Only due to public pressure over this case has an investigation been launched into why police dragged their heels for so long in the 2012 hit-and-run case involving Vorayuth Yoovidhya, the youngest son of Red Bull executive Chalerm Yoovidhya, that the statute of limitations expired on charging the energy drink empire heir. And that case saw an officer from the police’s own ranks killed.
And all this follows the notorious handling of the Koh Tao murder trial.
Graham Catterwell, one the dozens of experts called on for advice for drafting the new Constitution – though with some advice heeded, and other key suggestions ignored – in Phuket last year said he rated the success of each successive “regime change” in Thailand by how effective the police force was after each coup.
If calling the army in to supplement – or monitor – police in carrying out their work is any indication, apparently this current round is not going well.
The rationale for this latest move seems clear that the army is believed likely to be more impartial in executing police action, as military personnel failing to perform their duties can face court martial.
Yet to avoid the same public image the police have suffered, the military will need to keep their own house clean.
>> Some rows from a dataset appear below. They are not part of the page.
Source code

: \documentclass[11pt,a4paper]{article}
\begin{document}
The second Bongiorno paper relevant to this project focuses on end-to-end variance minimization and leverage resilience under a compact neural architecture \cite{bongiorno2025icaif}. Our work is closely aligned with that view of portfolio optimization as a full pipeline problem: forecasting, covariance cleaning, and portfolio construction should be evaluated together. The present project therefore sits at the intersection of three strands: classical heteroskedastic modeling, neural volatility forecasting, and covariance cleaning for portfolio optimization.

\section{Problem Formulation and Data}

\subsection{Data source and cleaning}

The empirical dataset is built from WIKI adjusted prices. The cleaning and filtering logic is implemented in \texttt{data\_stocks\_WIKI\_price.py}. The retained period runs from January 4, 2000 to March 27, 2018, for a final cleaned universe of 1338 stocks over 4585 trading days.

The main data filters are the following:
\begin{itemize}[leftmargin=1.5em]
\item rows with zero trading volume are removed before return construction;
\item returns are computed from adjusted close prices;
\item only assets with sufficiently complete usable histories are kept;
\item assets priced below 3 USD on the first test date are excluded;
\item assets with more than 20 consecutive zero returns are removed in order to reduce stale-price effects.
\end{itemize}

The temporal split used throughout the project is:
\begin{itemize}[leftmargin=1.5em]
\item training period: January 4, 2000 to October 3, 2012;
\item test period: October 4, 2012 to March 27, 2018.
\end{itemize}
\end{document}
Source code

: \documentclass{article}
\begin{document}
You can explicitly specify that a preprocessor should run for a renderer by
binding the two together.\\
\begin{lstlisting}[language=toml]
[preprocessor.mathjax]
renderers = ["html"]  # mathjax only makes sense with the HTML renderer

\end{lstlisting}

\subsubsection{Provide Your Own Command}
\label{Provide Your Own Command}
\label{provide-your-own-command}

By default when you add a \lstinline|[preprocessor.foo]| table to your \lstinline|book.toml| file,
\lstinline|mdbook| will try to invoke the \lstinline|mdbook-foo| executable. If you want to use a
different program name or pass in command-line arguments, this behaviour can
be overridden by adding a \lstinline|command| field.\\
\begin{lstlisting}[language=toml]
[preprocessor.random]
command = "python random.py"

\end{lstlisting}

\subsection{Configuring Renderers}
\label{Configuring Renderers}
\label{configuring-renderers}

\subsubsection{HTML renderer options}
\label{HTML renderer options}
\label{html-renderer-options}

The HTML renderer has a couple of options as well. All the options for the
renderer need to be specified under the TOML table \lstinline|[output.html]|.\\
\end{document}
The current administration, probably through its many highly public experiences over the past two years, seems to be starting to understand that justice not only needs to be be done, but must be seen to be done.
If the army is to avoid the same pitfalls that seem to have snared the police, they will have to tread warily through the minefield of ensuring that no army personnel of any rank is found having any vested interested – financial or otherwise – in any affairs on which the army is supposed to be executing the law.